Work to be completed
The lines to copy are those in the records below that hold the word "Phys".

Working data
━━━━

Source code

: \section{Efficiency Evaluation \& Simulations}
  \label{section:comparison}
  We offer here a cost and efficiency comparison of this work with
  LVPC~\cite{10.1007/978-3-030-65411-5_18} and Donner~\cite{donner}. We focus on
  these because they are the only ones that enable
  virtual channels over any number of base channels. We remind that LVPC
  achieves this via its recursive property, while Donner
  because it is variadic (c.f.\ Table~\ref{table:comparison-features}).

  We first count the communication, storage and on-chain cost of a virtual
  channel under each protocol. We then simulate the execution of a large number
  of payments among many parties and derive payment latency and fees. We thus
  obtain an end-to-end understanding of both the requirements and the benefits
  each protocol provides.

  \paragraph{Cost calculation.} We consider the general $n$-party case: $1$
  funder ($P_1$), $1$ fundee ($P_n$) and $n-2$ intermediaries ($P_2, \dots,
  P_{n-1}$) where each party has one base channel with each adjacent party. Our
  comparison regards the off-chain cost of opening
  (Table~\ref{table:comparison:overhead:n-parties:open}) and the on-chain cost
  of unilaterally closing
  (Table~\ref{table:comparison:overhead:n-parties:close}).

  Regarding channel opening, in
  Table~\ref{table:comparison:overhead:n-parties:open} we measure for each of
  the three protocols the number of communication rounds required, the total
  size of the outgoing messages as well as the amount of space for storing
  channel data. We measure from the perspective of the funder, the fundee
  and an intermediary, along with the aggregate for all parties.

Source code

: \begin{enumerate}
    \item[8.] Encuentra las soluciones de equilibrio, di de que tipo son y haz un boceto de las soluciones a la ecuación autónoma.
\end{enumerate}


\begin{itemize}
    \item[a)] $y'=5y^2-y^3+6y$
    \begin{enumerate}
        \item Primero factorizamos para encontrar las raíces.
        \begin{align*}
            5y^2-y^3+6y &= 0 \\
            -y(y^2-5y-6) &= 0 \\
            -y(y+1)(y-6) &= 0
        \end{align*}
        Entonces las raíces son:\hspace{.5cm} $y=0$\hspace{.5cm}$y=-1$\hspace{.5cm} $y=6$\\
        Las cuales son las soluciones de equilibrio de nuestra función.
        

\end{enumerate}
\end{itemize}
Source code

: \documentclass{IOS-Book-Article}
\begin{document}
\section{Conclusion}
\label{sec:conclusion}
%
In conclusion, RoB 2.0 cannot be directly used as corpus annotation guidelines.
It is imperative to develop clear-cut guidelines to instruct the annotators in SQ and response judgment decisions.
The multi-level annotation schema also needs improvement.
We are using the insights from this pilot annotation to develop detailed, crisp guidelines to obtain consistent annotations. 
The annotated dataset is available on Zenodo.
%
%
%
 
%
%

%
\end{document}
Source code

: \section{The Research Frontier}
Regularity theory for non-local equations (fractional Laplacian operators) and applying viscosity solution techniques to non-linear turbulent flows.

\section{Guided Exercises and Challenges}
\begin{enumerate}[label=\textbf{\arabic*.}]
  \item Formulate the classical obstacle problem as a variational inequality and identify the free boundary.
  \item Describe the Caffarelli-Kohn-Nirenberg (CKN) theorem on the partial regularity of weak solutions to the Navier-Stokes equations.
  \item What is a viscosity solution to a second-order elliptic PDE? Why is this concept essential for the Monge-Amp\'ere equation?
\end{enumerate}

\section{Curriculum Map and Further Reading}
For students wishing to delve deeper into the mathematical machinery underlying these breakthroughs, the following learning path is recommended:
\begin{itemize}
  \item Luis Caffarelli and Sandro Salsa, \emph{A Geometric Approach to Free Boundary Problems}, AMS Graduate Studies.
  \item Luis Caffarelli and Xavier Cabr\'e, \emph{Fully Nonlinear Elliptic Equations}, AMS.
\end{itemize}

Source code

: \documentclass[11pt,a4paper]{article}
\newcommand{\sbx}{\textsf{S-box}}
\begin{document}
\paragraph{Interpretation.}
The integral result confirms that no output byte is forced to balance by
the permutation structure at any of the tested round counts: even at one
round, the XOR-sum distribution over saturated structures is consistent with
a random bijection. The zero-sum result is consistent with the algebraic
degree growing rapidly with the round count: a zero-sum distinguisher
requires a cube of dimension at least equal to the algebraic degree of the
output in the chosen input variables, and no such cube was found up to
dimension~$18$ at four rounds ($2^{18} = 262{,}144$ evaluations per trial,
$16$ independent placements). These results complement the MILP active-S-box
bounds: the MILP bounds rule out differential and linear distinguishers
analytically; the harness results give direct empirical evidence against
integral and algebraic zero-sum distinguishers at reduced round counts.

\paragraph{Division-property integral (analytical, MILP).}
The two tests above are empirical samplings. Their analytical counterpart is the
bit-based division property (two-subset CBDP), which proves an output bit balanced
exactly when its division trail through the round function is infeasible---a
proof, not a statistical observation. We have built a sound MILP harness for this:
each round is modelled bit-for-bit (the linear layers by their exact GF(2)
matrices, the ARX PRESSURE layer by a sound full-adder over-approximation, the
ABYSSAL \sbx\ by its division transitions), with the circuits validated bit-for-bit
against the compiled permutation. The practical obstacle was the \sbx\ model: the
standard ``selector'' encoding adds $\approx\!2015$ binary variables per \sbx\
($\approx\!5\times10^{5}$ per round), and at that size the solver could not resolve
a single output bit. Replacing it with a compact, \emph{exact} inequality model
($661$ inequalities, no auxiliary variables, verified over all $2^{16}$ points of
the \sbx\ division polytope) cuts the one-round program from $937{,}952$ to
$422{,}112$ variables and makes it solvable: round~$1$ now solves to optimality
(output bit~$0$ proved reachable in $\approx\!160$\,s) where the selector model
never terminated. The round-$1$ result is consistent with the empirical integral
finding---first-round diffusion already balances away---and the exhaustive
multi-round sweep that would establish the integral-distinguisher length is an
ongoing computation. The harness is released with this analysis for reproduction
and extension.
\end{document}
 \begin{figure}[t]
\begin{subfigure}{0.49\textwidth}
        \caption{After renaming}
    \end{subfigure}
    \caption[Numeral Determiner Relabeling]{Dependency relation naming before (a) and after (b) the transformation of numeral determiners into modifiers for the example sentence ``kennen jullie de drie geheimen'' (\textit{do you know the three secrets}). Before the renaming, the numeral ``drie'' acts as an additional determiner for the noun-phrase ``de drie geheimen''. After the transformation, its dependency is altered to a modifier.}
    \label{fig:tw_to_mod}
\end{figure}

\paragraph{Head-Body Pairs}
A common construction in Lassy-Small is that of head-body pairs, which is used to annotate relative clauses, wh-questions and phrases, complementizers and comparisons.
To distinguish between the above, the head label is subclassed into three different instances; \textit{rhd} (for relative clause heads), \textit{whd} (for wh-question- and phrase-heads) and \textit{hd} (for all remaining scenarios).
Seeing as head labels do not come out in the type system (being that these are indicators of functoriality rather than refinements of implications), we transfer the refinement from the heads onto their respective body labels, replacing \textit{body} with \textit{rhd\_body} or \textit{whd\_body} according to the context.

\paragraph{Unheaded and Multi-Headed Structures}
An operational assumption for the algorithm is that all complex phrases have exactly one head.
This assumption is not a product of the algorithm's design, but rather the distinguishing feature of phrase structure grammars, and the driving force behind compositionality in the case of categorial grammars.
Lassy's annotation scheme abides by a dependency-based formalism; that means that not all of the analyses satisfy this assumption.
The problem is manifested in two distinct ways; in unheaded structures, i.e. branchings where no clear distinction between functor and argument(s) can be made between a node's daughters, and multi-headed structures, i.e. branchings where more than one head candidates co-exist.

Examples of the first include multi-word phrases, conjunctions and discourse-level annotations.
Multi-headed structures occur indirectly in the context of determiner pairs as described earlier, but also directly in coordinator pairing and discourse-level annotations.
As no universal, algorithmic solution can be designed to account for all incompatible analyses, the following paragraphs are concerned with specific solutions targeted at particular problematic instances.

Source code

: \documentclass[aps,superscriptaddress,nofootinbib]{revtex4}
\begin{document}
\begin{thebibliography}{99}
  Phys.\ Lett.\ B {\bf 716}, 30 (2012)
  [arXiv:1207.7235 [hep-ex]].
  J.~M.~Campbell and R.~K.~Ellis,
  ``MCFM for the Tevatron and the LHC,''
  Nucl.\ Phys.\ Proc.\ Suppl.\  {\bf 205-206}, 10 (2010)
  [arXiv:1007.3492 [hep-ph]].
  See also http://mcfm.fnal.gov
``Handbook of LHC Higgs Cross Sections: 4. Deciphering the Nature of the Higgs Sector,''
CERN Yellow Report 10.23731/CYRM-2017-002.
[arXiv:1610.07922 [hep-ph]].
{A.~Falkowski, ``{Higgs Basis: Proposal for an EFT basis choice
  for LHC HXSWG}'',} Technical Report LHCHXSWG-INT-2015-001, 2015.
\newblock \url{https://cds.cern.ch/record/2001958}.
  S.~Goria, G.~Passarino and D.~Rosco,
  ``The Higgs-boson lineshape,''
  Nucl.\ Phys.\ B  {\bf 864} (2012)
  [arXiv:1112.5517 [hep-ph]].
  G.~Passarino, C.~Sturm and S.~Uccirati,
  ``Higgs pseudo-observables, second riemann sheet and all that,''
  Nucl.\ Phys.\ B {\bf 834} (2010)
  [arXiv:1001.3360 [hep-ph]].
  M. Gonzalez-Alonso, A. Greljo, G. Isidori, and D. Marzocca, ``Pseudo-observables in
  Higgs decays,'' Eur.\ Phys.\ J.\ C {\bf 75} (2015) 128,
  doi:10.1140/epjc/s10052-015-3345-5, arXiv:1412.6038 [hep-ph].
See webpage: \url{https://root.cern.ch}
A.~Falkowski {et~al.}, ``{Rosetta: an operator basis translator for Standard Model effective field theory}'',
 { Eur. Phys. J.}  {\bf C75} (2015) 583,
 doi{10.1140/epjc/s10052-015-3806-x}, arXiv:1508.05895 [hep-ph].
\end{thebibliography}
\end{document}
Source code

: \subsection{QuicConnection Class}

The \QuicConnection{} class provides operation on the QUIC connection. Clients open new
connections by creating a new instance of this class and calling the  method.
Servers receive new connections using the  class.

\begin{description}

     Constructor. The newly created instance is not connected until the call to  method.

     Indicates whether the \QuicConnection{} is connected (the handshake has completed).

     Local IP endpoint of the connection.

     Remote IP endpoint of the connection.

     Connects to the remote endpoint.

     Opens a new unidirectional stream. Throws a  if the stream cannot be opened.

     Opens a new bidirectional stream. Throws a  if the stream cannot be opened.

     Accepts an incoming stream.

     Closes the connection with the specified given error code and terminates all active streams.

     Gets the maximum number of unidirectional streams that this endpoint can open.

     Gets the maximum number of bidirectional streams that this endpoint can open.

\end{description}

━━━━

Result of the task
  Phys.\ Lett.\ B {\bf 716}, 30 (2012)
  Nucl.\ Phys.\ Proc.\ Suppl.\  {\bf 205-206}, 10 (2010)
  Nucl.\ Phys.\ B  {\bf 864} (2012)
  Nucl.\ Phys.\ B {\bf 834} (2010)
  Higgs decays,'' Eur.\ Phys.\ J.\ C {\bf 75} (2015) 128,
 { Eur. Phys. J.}  {\bf C75} (2015) 583,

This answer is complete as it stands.